▶ **EXERCISE PROMPT**: Wherever the string "will" shows up in the material below, copy that line.

** DATASET RECORDS follows **

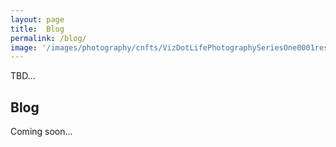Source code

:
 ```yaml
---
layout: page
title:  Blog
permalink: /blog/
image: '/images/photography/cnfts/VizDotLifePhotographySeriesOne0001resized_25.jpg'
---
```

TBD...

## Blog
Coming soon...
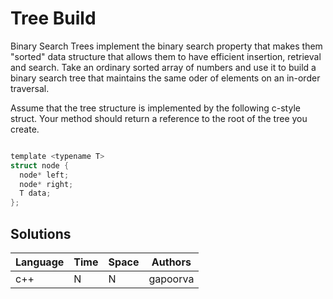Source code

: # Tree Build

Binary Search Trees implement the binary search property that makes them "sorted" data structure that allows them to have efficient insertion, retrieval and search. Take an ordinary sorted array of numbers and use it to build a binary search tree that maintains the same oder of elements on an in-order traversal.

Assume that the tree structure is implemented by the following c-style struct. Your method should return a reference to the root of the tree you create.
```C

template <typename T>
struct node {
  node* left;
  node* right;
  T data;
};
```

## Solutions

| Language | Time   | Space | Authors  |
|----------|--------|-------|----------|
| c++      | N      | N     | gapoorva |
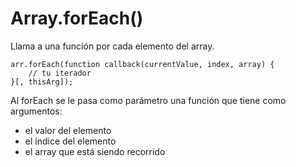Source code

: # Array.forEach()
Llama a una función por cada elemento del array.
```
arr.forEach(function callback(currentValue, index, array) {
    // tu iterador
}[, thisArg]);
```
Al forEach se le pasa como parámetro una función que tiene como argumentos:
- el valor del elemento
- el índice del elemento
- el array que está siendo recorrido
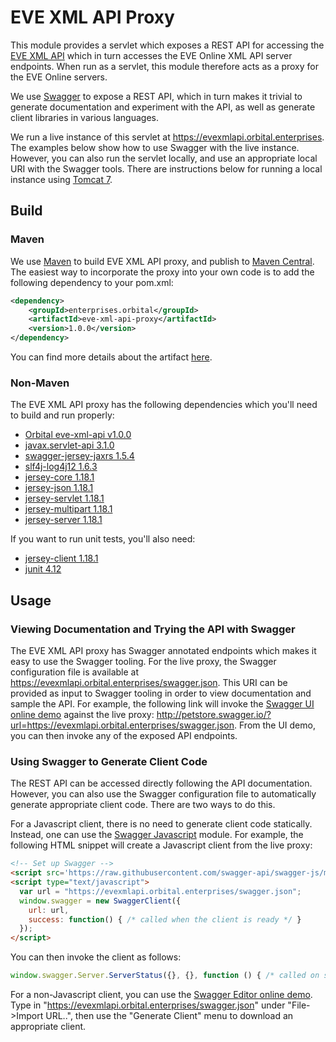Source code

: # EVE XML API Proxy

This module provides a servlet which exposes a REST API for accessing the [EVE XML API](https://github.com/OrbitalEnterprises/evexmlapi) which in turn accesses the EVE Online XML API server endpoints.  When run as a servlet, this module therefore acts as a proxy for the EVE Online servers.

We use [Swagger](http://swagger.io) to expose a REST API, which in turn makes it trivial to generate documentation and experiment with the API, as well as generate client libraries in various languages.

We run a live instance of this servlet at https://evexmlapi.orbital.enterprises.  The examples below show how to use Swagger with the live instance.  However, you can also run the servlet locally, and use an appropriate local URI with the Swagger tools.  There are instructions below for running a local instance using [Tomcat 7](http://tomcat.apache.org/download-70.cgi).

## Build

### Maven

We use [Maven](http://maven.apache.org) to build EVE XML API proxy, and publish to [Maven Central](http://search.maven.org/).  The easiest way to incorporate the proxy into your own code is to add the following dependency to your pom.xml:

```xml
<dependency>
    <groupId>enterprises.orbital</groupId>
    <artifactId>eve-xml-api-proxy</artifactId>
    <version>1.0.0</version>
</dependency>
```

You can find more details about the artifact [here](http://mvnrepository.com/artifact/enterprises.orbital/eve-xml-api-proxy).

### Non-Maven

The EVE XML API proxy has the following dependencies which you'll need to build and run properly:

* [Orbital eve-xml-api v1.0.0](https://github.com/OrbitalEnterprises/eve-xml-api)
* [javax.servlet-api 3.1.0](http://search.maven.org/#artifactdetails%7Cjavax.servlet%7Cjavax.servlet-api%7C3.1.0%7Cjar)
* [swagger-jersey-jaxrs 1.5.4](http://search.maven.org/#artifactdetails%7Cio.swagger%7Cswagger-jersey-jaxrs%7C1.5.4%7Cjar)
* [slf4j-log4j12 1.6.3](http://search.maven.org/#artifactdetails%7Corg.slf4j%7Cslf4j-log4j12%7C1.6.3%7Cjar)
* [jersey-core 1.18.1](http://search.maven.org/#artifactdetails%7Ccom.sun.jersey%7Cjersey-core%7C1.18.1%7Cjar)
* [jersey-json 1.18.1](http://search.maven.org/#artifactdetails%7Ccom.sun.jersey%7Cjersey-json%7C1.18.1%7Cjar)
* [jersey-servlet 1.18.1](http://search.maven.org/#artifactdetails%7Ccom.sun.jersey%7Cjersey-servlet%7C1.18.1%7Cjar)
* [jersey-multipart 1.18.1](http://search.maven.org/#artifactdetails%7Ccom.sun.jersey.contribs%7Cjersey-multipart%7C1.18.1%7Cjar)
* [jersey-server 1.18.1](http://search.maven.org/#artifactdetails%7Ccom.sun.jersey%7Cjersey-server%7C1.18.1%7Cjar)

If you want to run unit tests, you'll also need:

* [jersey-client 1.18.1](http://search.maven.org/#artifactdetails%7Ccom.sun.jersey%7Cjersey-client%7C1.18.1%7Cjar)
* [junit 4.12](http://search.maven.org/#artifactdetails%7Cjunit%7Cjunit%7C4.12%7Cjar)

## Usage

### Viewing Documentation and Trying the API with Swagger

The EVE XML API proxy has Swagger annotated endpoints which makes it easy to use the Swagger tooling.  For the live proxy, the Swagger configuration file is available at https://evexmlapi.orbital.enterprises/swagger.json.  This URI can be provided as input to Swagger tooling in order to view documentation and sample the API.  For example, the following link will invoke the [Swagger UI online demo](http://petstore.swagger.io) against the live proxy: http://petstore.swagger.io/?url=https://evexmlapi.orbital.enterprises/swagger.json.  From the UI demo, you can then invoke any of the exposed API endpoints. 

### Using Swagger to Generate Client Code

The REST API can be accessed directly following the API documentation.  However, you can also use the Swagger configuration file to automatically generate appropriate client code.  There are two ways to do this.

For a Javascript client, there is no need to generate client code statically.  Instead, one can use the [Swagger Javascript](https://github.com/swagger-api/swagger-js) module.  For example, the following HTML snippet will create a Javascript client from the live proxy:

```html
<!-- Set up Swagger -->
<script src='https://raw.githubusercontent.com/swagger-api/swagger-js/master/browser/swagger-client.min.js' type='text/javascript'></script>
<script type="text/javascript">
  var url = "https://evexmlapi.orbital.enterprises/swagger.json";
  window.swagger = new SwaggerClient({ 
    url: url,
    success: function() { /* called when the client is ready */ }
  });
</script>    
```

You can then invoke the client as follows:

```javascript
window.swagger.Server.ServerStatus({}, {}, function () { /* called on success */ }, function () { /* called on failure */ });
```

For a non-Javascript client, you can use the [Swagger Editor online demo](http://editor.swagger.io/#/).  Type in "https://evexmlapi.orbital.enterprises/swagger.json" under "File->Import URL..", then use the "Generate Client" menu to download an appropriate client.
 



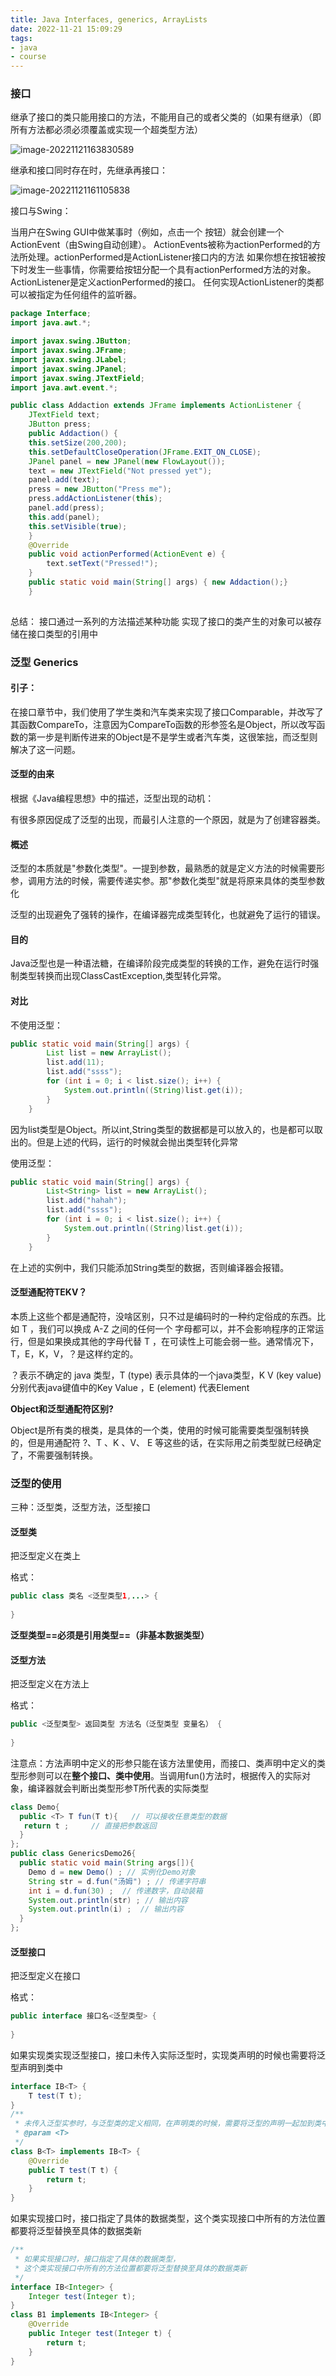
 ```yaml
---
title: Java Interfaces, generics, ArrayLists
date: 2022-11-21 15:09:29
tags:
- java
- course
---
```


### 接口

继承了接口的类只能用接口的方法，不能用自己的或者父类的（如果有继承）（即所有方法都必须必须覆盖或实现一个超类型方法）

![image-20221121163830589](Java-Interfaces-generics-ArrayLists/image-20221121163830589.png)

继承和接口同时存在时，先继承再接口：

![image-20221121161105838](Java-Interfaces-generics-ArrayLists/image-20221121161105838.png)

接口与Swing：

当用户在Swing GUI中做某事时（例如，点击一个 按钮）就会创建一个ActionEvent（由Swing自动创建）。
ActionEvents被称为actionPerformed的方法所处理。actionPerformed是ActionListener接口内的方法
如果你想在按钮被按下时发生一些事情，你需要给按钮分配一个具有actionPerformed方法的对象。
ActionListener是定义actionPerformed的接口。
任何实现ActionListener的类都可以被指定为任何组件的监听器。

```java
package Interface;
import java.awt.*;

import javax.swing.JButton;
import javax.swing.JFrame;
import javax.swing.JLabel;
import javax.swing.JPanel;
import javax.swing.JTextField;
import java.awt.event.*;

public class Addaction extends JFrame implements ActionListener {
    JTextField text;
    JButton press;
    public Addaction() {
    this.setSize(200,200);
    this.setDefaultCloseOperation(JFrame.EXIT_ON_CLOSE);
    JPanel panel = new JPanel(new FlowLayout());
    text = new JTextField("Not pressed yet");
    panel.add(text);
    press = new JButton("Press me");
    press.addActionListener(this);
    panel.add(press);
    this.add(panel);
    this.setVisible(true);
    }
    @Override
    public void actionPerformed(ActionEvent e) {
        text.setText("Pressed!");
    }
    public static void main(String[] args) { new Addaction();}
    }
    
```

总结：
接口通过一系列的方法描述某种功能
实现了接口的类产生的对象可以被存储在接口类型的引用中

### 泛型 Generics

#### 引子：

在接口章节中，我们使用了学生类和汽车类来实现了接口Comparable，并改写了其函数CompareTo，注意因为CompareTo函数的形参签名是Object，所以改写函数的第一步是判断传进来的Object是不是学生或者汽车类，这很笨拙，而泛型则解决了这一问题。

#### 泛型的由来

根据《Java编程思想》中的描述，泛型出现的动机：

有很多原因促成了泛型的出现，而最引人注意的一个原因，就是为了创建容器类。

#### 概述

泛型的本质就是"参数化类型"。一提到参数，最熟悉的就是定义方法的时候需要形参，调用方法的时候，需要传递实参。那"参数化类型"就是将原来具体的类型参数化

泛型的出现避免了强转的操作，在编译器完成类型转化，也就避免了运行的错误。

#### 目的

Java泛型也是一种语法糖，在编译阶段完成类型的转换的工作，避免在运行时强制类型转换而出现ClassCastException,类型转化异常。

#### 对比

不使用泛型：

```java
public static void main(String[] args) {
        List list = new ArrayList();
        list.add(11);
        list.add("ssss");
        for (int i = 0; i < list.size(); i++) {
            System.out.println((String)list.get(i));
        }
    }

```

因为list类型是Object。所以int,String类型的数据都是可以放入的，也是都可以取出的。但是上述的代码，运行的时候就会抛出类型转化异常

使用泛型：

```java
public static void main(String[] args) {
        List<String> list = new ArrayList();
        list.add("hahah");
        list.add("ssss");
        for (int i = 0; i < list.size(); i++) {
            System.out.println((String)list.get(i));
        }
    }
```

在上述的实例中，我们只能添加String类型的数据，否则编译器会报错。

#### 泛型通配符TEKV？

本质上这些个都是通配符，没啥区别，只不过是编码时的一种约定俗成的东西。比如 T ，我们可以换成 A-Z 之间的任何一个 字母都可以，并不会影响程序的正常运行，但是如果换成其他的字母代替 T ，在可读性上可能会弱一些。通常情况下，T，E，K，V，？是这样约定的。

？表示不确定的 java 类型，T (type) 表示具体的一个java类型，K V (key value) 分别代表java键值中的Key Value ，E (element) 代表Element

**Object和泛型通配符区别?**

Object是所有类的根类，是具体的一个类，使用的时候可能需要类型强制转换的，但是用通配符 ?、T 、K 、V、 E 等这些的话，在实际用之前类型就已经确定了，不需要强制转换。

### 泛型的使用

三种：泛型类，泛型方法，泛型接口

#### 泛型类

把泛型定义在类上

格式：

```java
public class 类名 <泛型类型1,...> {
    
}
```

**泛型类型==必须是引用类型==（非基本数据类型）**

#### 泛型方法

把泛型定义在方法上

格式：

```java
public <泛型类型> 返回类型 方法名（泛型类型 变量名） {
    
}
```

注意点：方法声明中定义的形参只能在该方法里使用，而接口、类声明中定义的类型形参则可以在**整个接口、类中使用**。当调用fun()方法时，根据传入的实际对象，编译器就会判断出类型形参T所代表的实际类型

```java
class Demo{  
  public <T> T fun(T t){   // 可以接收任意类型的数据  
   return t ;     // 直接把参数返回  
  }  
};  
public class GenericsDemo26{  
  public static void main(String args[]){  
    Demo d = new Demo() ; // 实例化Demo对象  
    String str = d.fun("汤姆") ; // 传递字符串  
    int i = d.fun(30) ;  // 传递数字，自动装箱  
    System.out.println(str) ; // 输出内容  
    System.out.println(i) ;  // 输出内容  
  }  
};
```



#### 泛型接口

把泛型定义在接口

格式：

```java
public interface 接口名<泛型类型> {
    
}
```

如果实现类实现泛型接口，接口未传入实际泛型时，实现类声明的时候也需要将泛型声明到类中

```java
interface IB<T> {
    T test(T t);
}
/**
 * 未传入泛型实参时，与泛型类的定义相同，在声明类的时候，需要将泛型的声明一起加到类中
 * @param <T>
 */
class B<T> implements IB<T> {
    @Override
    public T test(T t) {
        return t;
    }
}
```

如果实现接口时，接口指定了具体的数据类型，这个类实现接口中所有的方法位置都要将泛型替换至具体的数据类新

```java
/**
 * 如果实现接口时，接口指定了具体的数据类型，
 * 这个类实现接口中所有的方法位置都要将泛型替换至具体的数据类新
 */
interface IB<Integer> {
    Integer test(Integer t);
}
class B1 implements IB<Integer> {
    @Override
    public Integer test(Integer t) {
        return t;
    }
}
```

** End of DATASET RECORDS **
** DATASET RECORDS follows **

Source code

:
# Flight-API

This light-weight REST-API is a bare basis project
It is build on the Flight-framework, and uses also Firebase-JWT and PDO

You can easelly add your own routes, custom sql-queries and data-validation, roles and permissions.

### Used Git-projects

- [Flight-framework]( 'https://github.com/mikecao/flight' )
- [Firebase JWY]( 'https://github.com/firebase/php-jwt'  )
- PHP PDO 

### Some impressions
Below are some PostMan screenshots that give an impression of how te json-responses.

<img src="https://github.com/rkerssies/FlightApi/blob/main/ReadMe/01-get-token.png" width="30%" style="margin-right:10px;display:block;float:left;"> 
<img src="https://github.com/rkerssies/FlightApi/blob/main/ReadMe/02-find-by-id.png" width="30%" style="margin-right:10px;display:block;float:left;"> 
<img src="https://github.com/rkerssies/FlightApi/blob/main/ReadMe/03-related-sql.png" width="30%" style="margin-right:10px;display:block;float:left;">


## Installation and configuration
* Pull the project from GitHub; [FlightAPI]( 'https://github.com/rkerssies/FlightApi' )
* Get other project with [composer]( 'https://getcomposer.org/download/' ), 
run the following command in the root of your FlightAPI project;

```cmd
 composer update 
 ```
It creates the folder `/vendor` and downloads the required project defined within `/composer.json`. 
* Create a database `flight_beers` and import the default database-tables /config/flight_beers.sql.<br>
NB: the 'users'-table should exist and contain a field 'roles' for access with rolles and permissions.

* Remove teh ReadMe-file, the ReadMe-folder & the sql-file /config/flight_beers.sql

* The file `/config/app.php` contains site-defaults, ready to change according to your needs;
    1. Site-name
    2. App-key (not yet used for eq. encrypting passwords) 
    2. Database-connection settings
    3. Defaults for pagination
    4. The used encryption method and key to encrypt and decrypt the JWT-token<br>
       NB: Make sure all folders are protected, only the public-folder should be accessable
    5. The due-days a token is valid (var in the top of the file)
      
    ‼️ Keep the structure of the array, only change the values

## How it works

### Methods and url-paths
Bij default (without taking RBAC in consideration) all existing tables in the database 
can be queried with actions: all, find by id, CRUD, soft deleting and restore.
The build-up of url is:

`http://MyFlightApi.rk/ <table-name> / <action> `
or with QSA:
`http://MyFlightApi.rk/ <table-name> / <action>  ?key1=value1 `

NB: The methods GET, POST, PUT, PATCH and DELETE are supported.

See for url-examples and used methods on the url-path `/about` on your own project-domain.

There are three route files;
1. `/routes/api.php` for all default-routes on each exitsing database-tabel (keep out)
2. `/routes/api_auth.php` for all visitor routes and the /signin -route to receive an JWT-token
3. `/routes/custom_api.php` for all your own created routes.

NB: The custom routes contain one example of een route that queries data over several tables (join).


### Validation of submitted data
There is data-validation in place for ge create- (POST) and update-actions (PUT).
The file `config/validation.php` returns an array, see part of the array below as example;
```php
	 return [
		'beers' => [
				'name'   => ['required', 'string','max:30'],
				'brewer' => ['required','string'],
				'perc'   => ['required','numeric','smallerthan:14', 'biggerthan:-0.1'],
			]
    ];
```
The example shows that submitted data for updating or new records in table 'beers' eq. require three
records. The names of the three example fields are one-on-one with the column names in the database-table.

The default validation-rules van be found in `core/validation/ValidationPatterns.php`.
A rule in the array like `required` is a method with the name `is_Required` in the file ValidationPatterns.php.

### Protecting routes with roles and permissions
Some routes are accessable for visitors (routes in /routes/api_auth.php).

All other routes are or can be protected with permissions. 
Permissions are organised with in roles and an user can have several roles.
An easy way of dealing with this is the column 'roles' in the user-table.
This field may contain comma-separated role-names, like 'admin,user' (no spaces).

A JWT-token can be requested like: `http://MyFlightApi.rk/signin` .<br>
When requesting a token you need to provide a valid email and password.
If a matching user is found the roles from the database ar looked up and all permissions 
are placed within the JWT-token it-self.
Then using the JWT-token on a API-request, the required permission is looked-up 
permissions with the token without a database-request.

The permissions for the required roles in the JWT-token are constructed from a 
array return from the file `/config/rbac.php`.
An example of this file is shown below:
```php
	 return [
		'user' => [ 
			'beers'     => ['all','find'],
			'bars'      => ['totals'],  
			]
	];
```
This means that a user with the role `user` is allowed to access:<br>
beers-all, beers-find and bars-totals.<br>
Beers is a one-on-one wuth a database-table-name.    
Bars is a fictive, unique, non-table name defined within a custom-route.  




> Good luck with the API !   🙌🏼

** End of DATASET RECORDS **

▶ **ANSWER**:
The EVE XML API proxy has Swagger annotated endpoints which makes it easy to use the Swagger tooling.  For the live proxy, the Swagger configuration file is available at https://evexmlapi.orbital.enterprises/swagger.json.  This URI can be provided as input to Swagger tooling in order to view documentation and sample the API.  For example, the following link will invoke the [Swagger UI online demo](http://petstore.swagger.io) against the live proxy: http://petstore.swagger.io/?url=https://evexmlapi.orbital.enterprises/swagger.json.  From the UI demo, you can then invoke any of the exposed API endpoints. 
For a Javascript client, there is no need to generate client code statically.  Instead, one can use the [Swagger Javascript](https://github.com/swagger-api/swagger-js) module.  For example, the following HTML snippet will create a Javascript client from the live proxy:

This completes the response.